Les partis politiques d’opposition ont aussi rapidement réagi, évoquant, comme le RCD (laïc, d’opposition) un « acte d’un autre âge qui pose avec acuité la fragilité lancinante du statut de la femme »en Algérie. Devant la forte émotion qui a saisi tout le pays, le gouvernement, par la voix du premier ministre, Abdelaziz Djerad, a fini, une semaine après les événements par poster un message de solidarité sur son compte facebook… dont le caractère féministe est quelque peu douteux : « la femme algérienne c’est la Moudjahida (combattante), l’éducatrice, le politicienne, l’artiste et le soignante, elle est la mère, l’épouse, la fille et la compagne, présente dans la conscience algérienne collective avec toute sa sacralité ».
Alors que la répression contre le Hirak (mouvement de contestation du pouvoir né en 2019) continue, les prochaines élections législatives prévues le 12 juin, vont voir l’affrontement de candidats officiels du FLN et de listes aux contours flous, parfois assez ouvertement islamistes. Ainsi fleurissent depuis quelques semaines, sur les panneaux électoraux, des « candidates sans visage » dont on ne peut voir que le nom et la silhouette, à côté des photographies de leurs pendants masculins. La comédienne Adila Bendimerad fait le parallèle entre ces affiches et les événements de Bordj Badji Mokhtar : « Ce qui s’est passé avec les enseignantes a un lien direct avec ce genre d’affiches » qui « répondent à la même logique ». Par le passé, les mouvements islamistes avaient fustigé les femmes vivant sans leur « tuteur masculin » (un mari, un père ou un frère) et appelé à les remettre dans le « droit chemin ».

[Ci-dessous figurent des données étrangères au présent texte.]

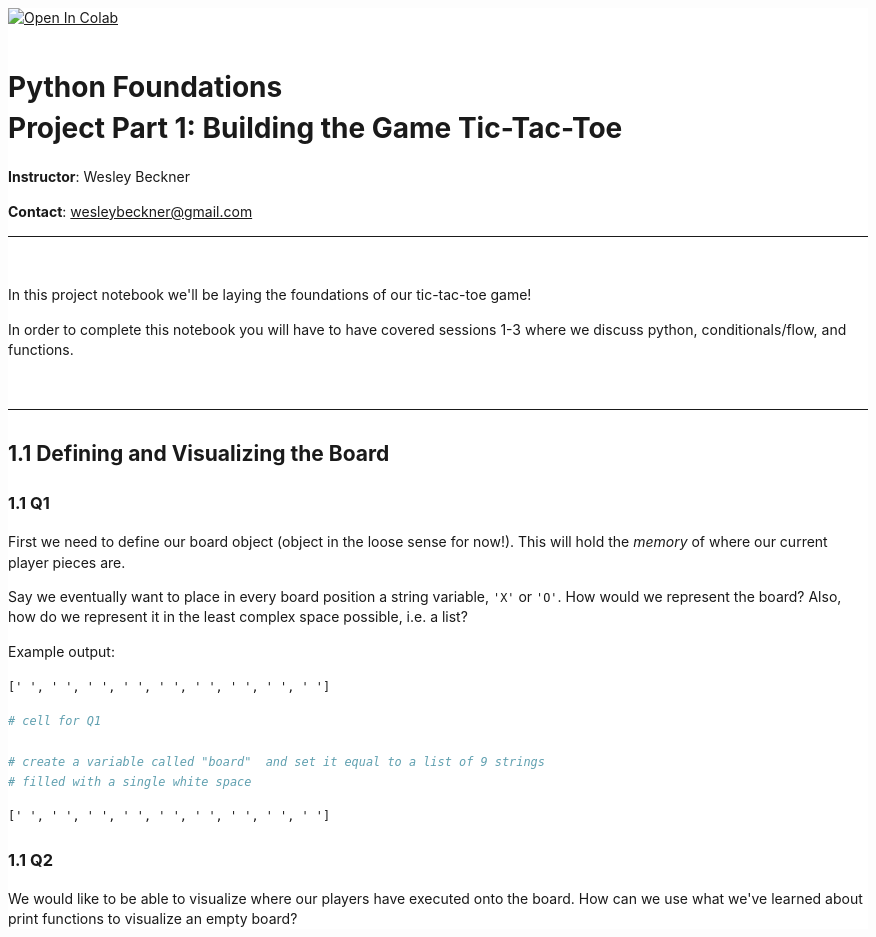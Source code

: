 <a href="https://colab.research.google.com/github/wesleybeckner/python_foundations/blob/main/notebooks/project/P1_Building_TicTacToe_in_Python.ipynb" target="_parent"><img src="https://colab.research.google.com/assets/colab-badge.svg" alt="Open In Colab"/></a>

# Python Foundations <br> Project Part 1: Building the Game Tic-Tac-Toe

**Instructor**: Wesley Beckner

**Contact**: wesleybeckner@gmail.com
<br>

---

<br>

In this project notebook we'll be laying the foundations of our tic-tac-toe game!

In order to complete this notebook you will have to have covered sessions 1-3 where we discuss python, conditionals/flow, and functions.

<br>

---

## 1.1 Defining and Visualizing the Board

### 1.1 Q1

First we need to define our board object (object in the loose sense for now!). This will hold the _memory_ of where our current player pieces are.

Say we eventually want to place in every board position a string variable, `'X'` or `'O'`. How would we represent the board? Also, how do we represent it in the least complex space possible, i.e. a list?

Example output:
```
[' ', ' ', ' ', ' ', ' ', ' ', ' ', ' ', ' ']
```



```python
# cell for Q1

# create a variable called "board"  and set it equal to a list of 9 strings
# filled with a single white space
```




    [' ', ' ', ' ', ' ', ' ', ' ', ' ', ' ', ' ']



### 1.1 Q2

We would like to be able to visualize where our players have executed onto the board. How can we use what we've learned about print functions to visualize an empty board?
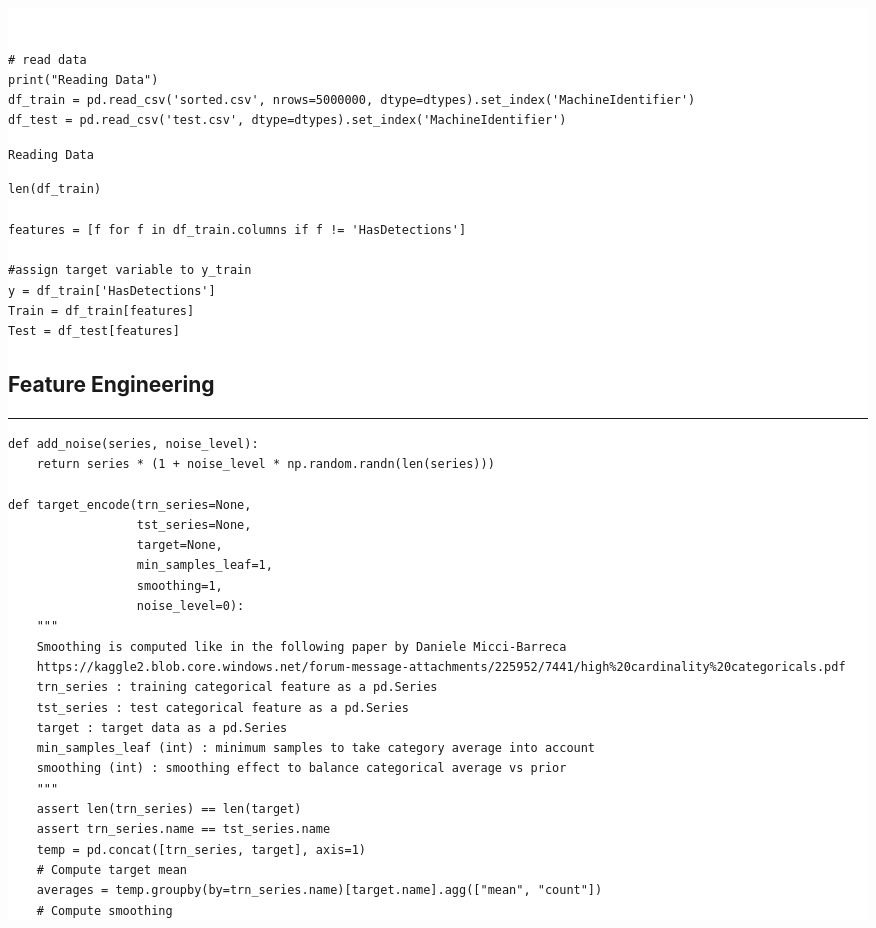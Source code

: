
 ``` {.wp-block-code}


# read data
print("Reading Data")
df_train = pd.read_csv('sorted.csv', nrows=5000000, dtype=dtypes).set_index('MachineIdentifier')
df_test = pd.read_csv('test.csv', dtype=dtypes).set_index('MachineIdentifier')
```





``` {.wp-block-code}
Reading Data
```





``` {.wp-block-code}
len(df_train)

features = [f for f in df_train.columns if f != 'HasDetections']

#assign target variable to y_train
y = df_train['HasDetections']
Train = df_train[features]
Test = df_test[features]
```





Feature Engineering
-------------------





------------------------------------------------------------------------



</p>


``` {.wp-block-code}
def add_noise(series, noise_level):
    return series * (1 + noise_level * np.random.randn(len(series)))

def target_encode(trn_series=None, 
                  tst_series=None, 
                  target=None, 
                  min_samples_leaf=1, 
                  smoothing=1,
                  noise_level=0):
    """
    Smoothing is computed like in the following paper by Daniele Micci-Barreca
    https://kaggle2.blob.core.windows.net/forum-message-attachments/225952/7441/high%20cardinality%20categoricals.pdf
    trn_series : training categorical feature as a pd.Series
    tst_series : test categorical feature as a pd.Series
    target : target data as a pd.Series
    min_samples_leaf (int) : minimum samples to take category average into account
    smoothing (int) : smoothing effect to balance categorical average vs prior  
    """ 
    assert len(trn_series) == len(target)
    assert trn_series.name == tst_series.name
    temp = pd.concat([trn_series, target], axis=1)
    # Compute target mean 
    averages = temp.groupby(by=trn_series.name)[target.name].agg(["mean", "count"])
    # Compute smoothing
```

Il est difficile de dire quelle était le poids du militantisme islamiste, du mépris des femmes, des pulsions violentes et de l’appât du gain dans l’agression du 17 mai dernier, mais le contexte politique et sociétal algérien y a sa part. Pour le moment, les 57 enseignantes de Bordj Badji Mokhtar, très choquées par l’agression, ont été toutes rapatriées par avion ou par la route vers Adrar. Les écoles primaires dans lesquelles elles exerçaient sont donc momentanément fermées. Mohamed Belamri, secrétaire général du SATE a déclaré à l’AFP : « il n’y aura pas de reprise des cours tant que les conditions de sécurité des enseignantes ne seront pas convenablement assurées », renvoyant le gouvernement algérien devant ses responsabilités.